■ Your objective
Across the entries that follow, tally every line holding the word "giới" and reply with the count alone.

Dataset content START

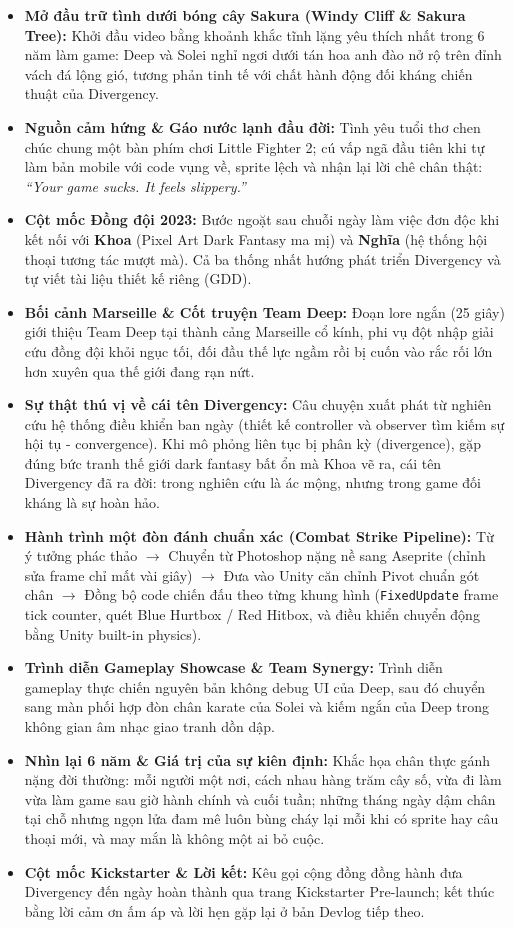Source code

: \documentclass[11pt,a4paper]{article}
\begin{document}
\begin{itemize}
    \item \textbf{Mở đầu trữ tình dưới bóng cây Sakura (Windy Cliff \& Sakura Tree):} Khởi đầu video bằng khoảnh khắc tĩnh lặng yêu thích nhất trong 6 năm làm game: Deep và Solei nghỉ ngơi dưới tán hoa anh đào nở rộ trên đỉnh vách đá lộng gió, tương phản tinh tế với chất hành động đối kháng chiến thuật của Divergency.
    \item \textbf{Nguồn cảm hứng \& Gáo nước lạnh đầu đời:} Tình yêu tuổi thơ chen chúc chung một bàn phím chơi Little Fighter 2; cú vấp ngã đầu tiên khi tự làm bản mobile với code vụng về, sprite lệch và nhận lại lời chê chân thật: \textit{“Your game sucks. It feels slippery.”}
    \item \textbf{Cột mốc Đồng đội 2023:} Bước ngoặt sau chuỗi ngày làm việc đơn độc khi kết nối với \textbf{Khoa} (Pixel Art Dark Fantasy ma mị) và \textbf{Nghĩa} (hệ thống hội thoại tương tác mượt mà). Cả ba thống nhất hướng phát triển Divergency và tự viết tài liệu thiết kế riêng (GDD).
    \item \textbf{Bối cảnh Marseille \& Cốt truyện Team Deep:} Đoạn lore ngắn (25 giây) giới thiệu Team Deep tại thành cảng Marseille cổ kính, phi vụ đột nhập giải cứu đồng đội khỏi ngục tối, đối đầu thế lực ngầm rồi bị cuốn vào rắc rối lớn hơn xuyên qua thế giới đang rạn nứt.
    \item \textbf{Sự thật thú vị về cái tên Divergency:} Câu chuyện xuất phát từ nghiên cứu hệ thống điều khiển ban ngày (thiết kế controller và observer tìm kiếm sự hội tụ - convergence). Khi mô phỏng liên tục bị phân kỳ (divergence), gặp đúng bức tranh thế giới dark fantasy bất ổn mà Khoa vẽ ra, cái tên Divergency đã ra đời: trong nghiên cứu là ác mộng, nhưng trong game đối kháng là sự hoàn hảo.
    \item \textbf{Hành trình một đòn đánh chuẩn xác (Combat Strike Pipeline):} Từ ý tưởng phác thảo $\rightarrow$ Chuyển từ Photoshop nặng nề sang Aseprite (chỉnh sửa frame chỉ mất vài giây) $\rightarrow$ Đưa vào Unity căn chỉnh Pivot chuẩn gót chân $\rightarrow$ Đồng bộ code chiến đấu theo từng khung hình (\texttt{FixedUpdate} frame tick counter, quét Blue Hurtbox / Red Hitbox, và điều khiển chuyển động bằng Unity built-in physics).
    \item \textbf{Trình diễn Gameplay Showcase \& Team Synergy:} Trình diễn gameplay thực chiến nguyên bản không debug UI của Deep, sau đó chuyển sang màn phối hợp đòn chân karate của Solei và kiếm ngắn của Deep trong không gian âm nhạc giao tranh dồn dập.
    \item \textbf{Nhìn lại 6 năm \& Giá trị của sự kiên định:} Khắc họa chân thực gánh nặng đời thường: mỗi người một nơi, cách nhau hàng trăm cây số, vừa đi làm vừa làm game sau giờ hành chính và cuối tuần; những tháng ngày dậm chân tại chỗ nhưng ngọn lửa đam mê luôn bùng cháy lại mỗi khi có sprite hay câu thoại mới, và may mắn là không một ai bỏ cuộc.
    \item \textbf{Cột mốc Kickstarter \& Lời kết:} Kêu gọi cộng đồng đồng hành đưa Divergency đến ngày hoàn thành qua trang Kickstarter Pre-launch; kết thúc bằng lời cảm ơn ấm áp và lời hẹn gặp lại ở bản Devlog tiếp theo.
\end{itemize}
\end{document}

Dataset content END

■ Answer area
2